Would you reproduce each line below exactly, leaving every picture out?

Start of Dataset entries

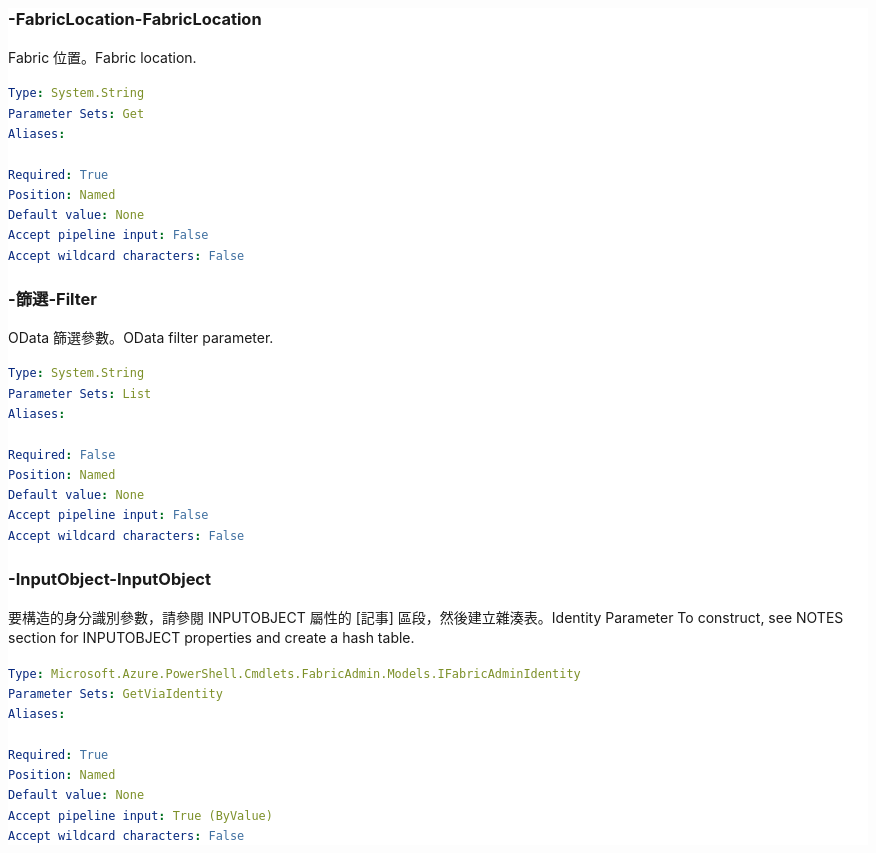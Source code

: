 ### <span data-ttu-id="1fafb-118">-FabricLocation</span><span class="sxs-lookup"><span data-stu-id="1fafb-118">-FabricLocation</span></span>
<span data-ttu-id="1fafb-119">Fabric 位置。</span><span class="sxs-lookup"><span data-stu-id="1fafb-119">Fabric location.</span></span>

```yaml
Type: System.String
Parameter Sets: Get
Aliases:

Required: True
Position: Named
Default value: None
Accept pipeline input: False
Accept wildcard characters: False

```

### <span data-ttu-id="1fafb-120">-篩選</span><span class="sxs-lookup"><span data-stu-id="1fafb-120">-Filter</span></span>
<span data-ttu-id="1fafb-121">OData 篩選參數。</span><span class="sxs-lookup"><span data-stu-id="1fafb-121">OData filter parameter.</span></span>

```yaml
Type: System.String
Parameter Sets: List
Aliases:

Required: False
Position: Named
Default value: None
Accept pipeline input: False
Accept wildcard characters: False

```

### <span data-ttu-id="1fafb-122">-InputObject</span><span class="sxs-lookup"><span data-stu-id="1fafb-122">-InputObject</span></span>
<span data-ttu-id="1fafb-123">要構造的身分識別參數，請參閱 INPUTOBJECT 屬性的 [記事] 區段，然後建立雜湊表。</span><span class="sxs-lookup"><span data-stu-id="1fafb-123">Identity Parameter To construct, see NOTES section for INPUTOBJECT properties and create a hash table.</span></span>

```yaml
Type: Microsoft.Azure.PowerShell.Cmdlets.FabricAdmin.Models.IFabricAdminIdentity
Parameter Sets: GetViaIdentity
Aliases:

Required: True
Position: Named
Default value: None
Accept pipeline input: True (ByValue)
Accept wildcard characters: False

```
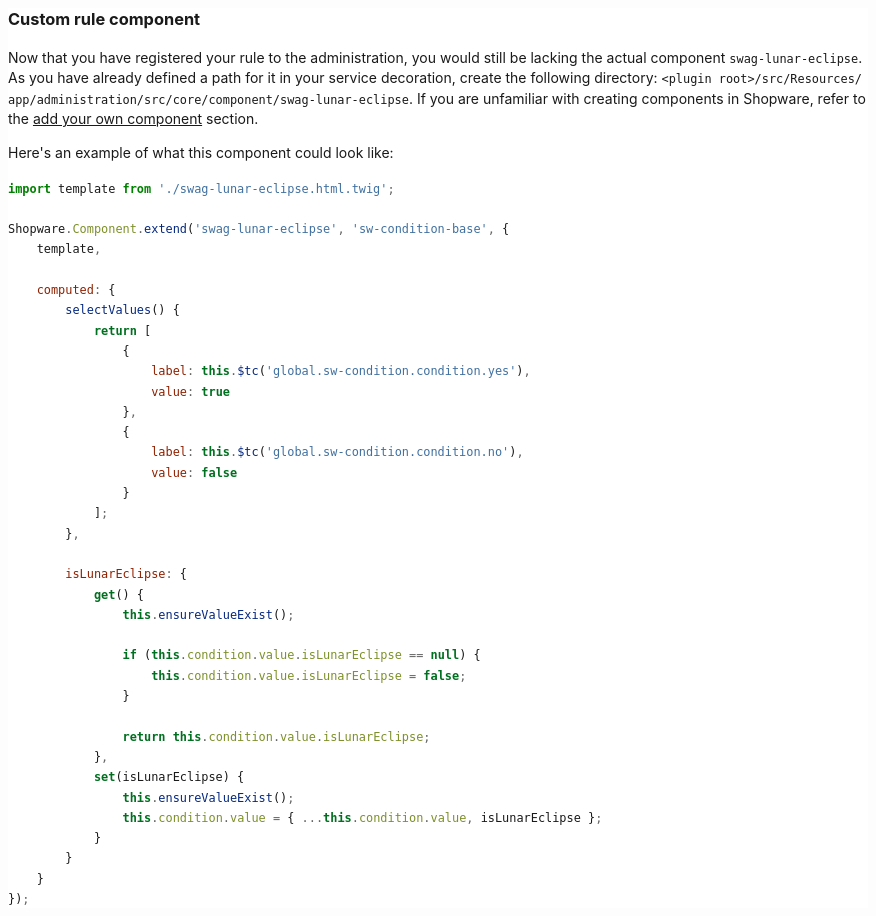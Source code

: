 ### Custom rule component

Now that you have registered your rule to the administration, you would still be lacking the actual component `swag-lunar-eclipse`. As you have already defined a path for it in your service decoration, create the following directory: `<plugin root>/src/Resources/app/administration/src/core/component/swag-lunar-eclipse`. If you are unfamiliar with creating components in Shopware, refer to the [add your own component](../../administration/add-custom-component.md) section.

Here's an example of what this component could look like:

<CodeBlock title="<plugin root>/src/Resources/app/administration/src/core/component/swag-lunar-eclipse/index.js">

```javascript
import template from './swag-lunar-eclipse.html.twig';

Shopware.Component.extend('swag-lunar-eclipse', 'sw-condition-base', {
    template,

    computed: {
        selectValues() {
            return [
                {
                    label: this.$tc('global.sw-condition.condition.yes'),
                    value: true
                },
                {
                    label: this.$tc('global.sw-condition.condition.no'),
                    value: false
                }
            ];
        },

        isLunarEclipse: {
            get() {
                this.ensureValueExist();

                if (this.condition.value.isLunarEclipse == null) {
                    this.condition.value.isLunarEclipse = false;
                }

                return this.condition.value.isLunarEclipse;
            },
            set(isLunarEclipse) {
                this.ensureValueExist();
                this.condition.value = { ...this.condition.value, isLunarEclipse };
            }
        }
    }
});
```

</CodeBlock>
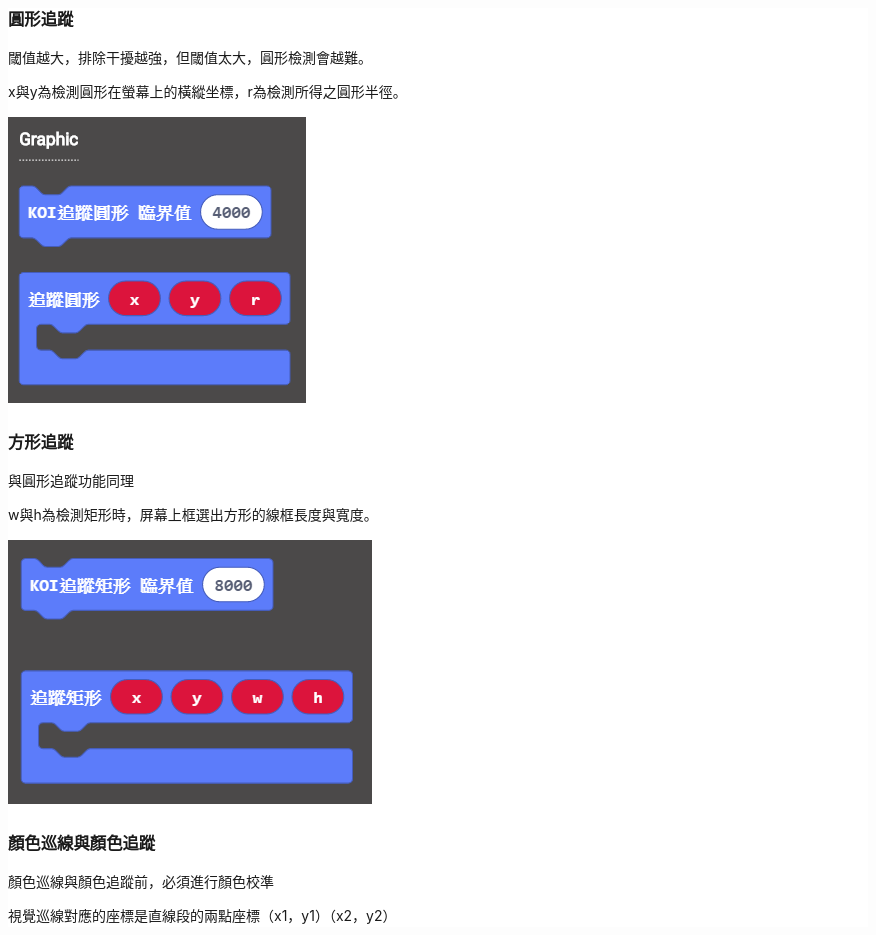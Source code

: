 

### **圓形追蹤**

閾值越大，排除干擾越強，但閾值太大，圓形檢測會越難。

x與y為檢測圓形在螢幕上的橫縱坐標，r為檢測所得之圓形半徑。

 ![](McQsImage/09.png)



### **方形追蹤**

與圓形追蹤功能同理

w與h為檢測矩形時，屏幕上框選出方形的線框長度與寬度。

![](McQsImage/10.png) 



### **顏色巡線與顏色追蹤**

顏色巡線與顏色追蹤前，必須進行顏色校準

視覺巡線對應的座標是直線段的兩點座標（x1，y1）（x2，y2）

End of Dataset entries

Answer to the exercise:
Source code

: ### <span data-ttu-id="1fafb-118">-FabricLocation</span><span class="sxs-lookup"><span data-stu-id="1fafb-118">-FabricLocation</span></span>
<span data-ttu-id="1fafb-119">Fabric 位置。</span><span class="sxs-lookup"><span data-stu-id="1fafb-119">Fabric location.</span></span>

```yaml
Type: System.String
Parameter Sets: Get
Aliases:

Required: True
Position: Named
Default value: None
Accept pipeline input: False
Accept wildcard characters: False

```

### <span data-ttu-id="1fafb-120">-篩選</span><span class="sxs-lookup"><span data-stu-id="1fafb-120">-Filter</span></span>
<span data-ttu-id="1fafb-121">OData 篩選參數。</span><span class="sxs-lookup"><span data-stu-id="1fafb-121">OData filter parameter.</span></span>

```yaml
Type: System.String
Parameter Sets: List
Aliases:

Required: False
Position: Named
Default value: None
Accept pipeline input: False
Accept wildcard characters: False

```

### <span data-ttu-id="1fafb-122">-InputObject</span><span class="sxs-lookup"><span data-stu-id="1fafb-122">-InputObject</span></span>
<span data-ttu-id="1fafb-123">要構造的身分識別參數，請參閱 INPUTOBJECT 屬性的 [記事] 區段，然後建立雜湊表。</span><span class="sxs-lookup"><span data-stu-id="1fafb-123">Identity Parameter To construct, see NOTES section for INPUTOBJECT properties and create a hash table.</span></span>

```yaml
Type: Microsoft.Azure.PowerShell.Cmdlets.FabricAdmin.Models.IFabricAdminIdentity
Parameter Sets: GetViaIdentity
Aliases:

Required: True
Position: Named
Default value: None
Accept pipeline input: True (ByValue)
Accept wildcard characters: False

```
Source code

: ### Custom rule component

Now that you have registered your rule to the administration, you would still be lacking the actual component `swag-lunar-eclipse`. As you have already defined a path for it in your service decoration, create the following directory: `<plugin root>/src/Resources/app/administration/src/core/component/swag-lunar-eclipse`. If you are unfamiliar with creating components in Shopware, refer to the [add your own component](../../administration/add-custom-component.md) section.

Here's an example of what this component could look like:

<CodeBlock title="<plugin root>/src/Resources/app/administration/src/core/component/swag-lunar-eclipse/index.js">

```javascript
import template from './swag-lunar-eclipse.html.twig';

Shopware.Component.extend('swag-lunar-eclipse', 'sw-condition-base', {
    template,

    computed: {
        selectValues() {
            return [
                {
                    label: this.$tc('global.sw-condition.condition.yes'),
                    value: true
                },
                {
                    label: this.$tc('global.sw-condition.condition.no'),
                    value: false
                }
            ];
        },

        isLunarEclipse: {
            get() {
                this.ensureValueExist();

                if (this.condition.value.isLunarEclipse == null) {
                    this.condition.value.isLunarEclipse = false;
                }

                return this.condition.value.isLunarEclipse;
            },
            set(isLunarEclipse) {
                this.ensureValueExist();
                this.condition.value = { ...this.condition.value, isLunarEclipse };
            }
        }
    }
});
```

</CodeBlock>
Source code

: 

### **圓形追蹤**

閾值越大，排除干擾越強，但閾值太大，圓形檢測會越難。

x與y為檢測圓形在螢幕上的橫縱坐標，r為檢測所得之圓形半徑。

 ![](McQsImage/09.png)



### **方形追蹤**

與圓形追蹤功能同理

w與h為檢測矩形時，屏幕上框選出方形的線框長度與寬度。

![](McQsImage/10.png) 



### **顏色巡線與顏色追蹤**

顏色巡線與顏色追蹤前，必須進行顏色校準

視覺巡線對應的座標是直線段的兩點座標（x1，y1）（x2，y2）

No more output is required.